A flawed bastion against the Armada reopens: Camber Castle was preserved because the sea left it behind. Oliver Gillie reports

CAMBER CASTLE, preserved much as it was in the time of Henry VIII by a trick of geography, reopened to the public yesterday after being closed for 30 years.

The castle, built on a shingle spit near Rye, East Sussex, to defend the river Rother, has been restored by English Heritage, its crumbling walls made safe with lime mortar. Strange underground passages beneath its courtyard, where soldiers once prepared to repulse the Spanish Armada, may now be explored by children - or by adults if they are prepared to bend double.

Camber Castle is today a mile or more from the sea and cows graze in the meadows around its walls. The castle was built in 1539 as part of a chain of coastal defences to prevent the Catholic powers of Europe from invading England.

It was abandoned in 1637 because the river altered course and its guns no longer commanded the harbour mouth. So Camber Castle has remained unaltered, whereas other castles in Henry's chain of coastal defences, Calshot in the Solent, Walmer, Deal, Sandown, Dover and Sandgate, continued to be used into the 19th century and so were altered.

Recent excavations have found that the castle was built according to a revolutionary design by Stephen von Haschenperg. Gun forts of its type were new to England at the time.

Jonathon Coad, inspector of ancient monuments for English Heritage, said: 'We found from ancient records that Camber Castle cost three times as much to build as other similar castles and when we excavated it, we found out why. It seems that von Haschenperg used a novel design which was an amalgam of two different types of gun bastions used on the Continent. The design did not work and so the bastions had to be rebuilt at great expense.'

The bastions at Camber were built with large vents to take away the smoke made by the exploding gunpowder. 'The fog of war was very real in those days. Smokeless gunpowder did not come until much later,' Mr Coad said.

Soldiers had access to the bastions by means of underground passages, which also provided a second line of defence should the outer wall be overrun. A series of slits in the tunnels enabled the defenders to fire at invaders scaling the wall or penetrating the courtyard. Coastal forts built by Henry VIII a few years later do not have these tunnels.

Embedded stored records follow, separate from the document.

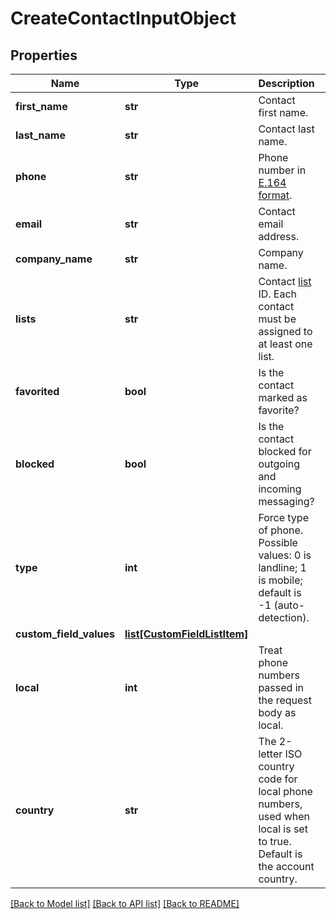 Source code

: # CreateContactInputObject

## Properties
Name | Type | Description | Notes
------------ | ------------- | ------------- | -------------
**first_name** | **str** | Contact first name. | [optional] 
**last_name** | **str** | Contact last name. | [optional] 
**phone** | **str** | Phone number in [E.164 format](https://en.wikipedia.org/wiki/E.164). | [optional] 
**email** | **str** | Contact email address. | [optional] 
**company_name** | **str** | Company name. | [optional] 
**lists** | **str** | Contact [list](https://docs.textmagic.com/#tag/Lists) ID. Each contact must be assigned to at least one list. | [optional] 
**favorited** | **bool** | Is the contact marked as favorite? | [optional] 
**blocked** | **bool** | Is the contact blocked for outgoing and incoming messaging? | [optional] 
**type** | **int** | Force type of phone. Possible values: 0 is landline; 1 is mobile; default is -1 (auto-detection). | [optional] 
**custom_field_values** | [**list[CustomFieldListItem]**](CustomFieldListItem.md) |  | [optional] 
**local** | **int** | Treat phone numbers passed in the request body as local. | [optional] 
**country** | **str** | The 2-letter ISO country code for local phone numbers, used when local is  set to true. Default is the account country. | [optional] 

[[Back to Model list]](../README.md#documentation-for-models) [[Back to API list]](../README.md#documentation-for-api-endpoints) [[Back to README]](../README.md)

'It must have been decided that the main function of these forts was the defence provided by their large guns,' Mr Coad said. 'Camber was experimental because it was the first.'

As the sea receded, the river mouth was no longer in range of the Camber cannon. At the same time, tension increased with Spain and with it the danger of an invasion. So the guns were raised about 15ft by filling in the bastions with shingle.

But by 1637 the guns were once more out of range. The garrison was withdrawn and the lead stripped from the roof.